To maintain a minimal amount of technical debt, it is important to define the product required from a Sprint and the project along with the Acceptance Criteria, any development methods to be followed, and the key responsibilities of Scrum Team members in regards to quality. Defining Acceptance Criteria is an important part of quality planning, and it allows for effective quality control to be carried out during the project.

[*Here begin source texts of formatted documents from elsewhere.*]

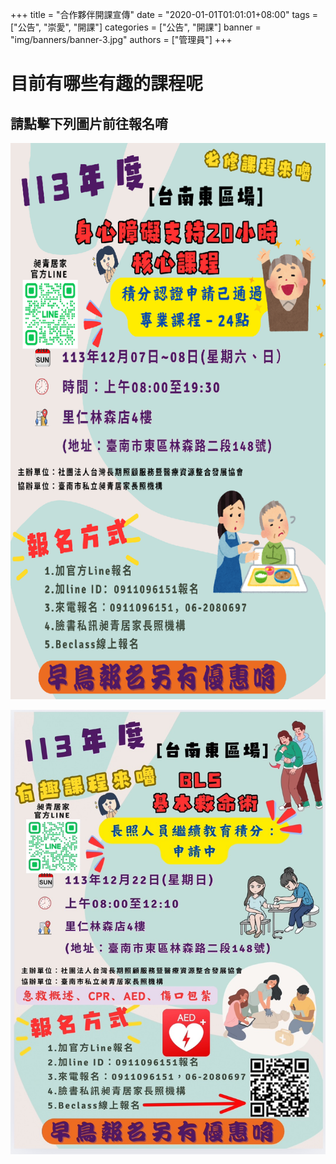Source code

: +++
title = "合作夥伴開課宣傳"
date = "2020-01-01T01:01:01+08:00"
tags = ["公告", "崇愛", "開課"]
categories = ["公告", "開課"]
banner = "img/banners/banner-3.jpg"
authors = ["管理員"]
+++
# 目前有哪些有趣的課程呢
## 請點擊下列圖片前往報名唷

[![1207身心必修20小時](../../img/courseannounce/course_1207.png "1207身心必修20小時")](https://www.beclass.com/rid=294da1266e4ad6ac067c)

[![ 1222 BLS急救術]( ../../img/courseannounce/course_1222.jpg "1222 BLS急救術")](https://www.beclass.com/rid=294dadb67370c0100d03)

Technical debt may a very big challenge with some traditional project management techniques where development, testing, documentation etc. are done sequentially and often-times by different persons, with no one person being responsible for any particular Working Deliverable. As a result, technical debt accrues, leading to significantly higher maintenance, integration, and product release costs in the final stages of a project’s release. Also, the cost of changes is very high in such circumstances as problems surface in later stages of the project. Scrum framework prevents the issues related to technical debt by ensuring that Done deliverables with Acceptance Criteria are defined as part of the Sprint Backlog and key tasks including development, testing, and documentation are done as part of the same Sprint and by the same Scrum Team.

 

Continuous Integration and Sustainable Pace

 

Maintaining a sustainable pace is one of the most important tenets of Scrum. Sustainable pace translates to increased employee satisfaction, stability, and increased estimation accuracy, all of which ultimately leads to increased customer satisfaction. To develop a truly high quality product and maintain a healthy work environment, it is important to carry out integration-type activities regularly, rather than delaying the integration work until the end in such circumstances. To provide value at frequent intervals, the team should continuously develop, test, and integrate the functionalities of each Prioritized Product Backlog Item (PBI) in every Sprint with the use of techniques, such as continuous integration and automated product testing. It is also important, from the team’s point of view, to ensure that the effort expended in the current Sprint is similar to the effort spent in the preceding Sprint in order to sustain an even pace throughout the project Sprints. This helps the team avoid phases of intense periods of work, ensuring they are always able to put forth the level of effort required to accomplish the work that needs to be done.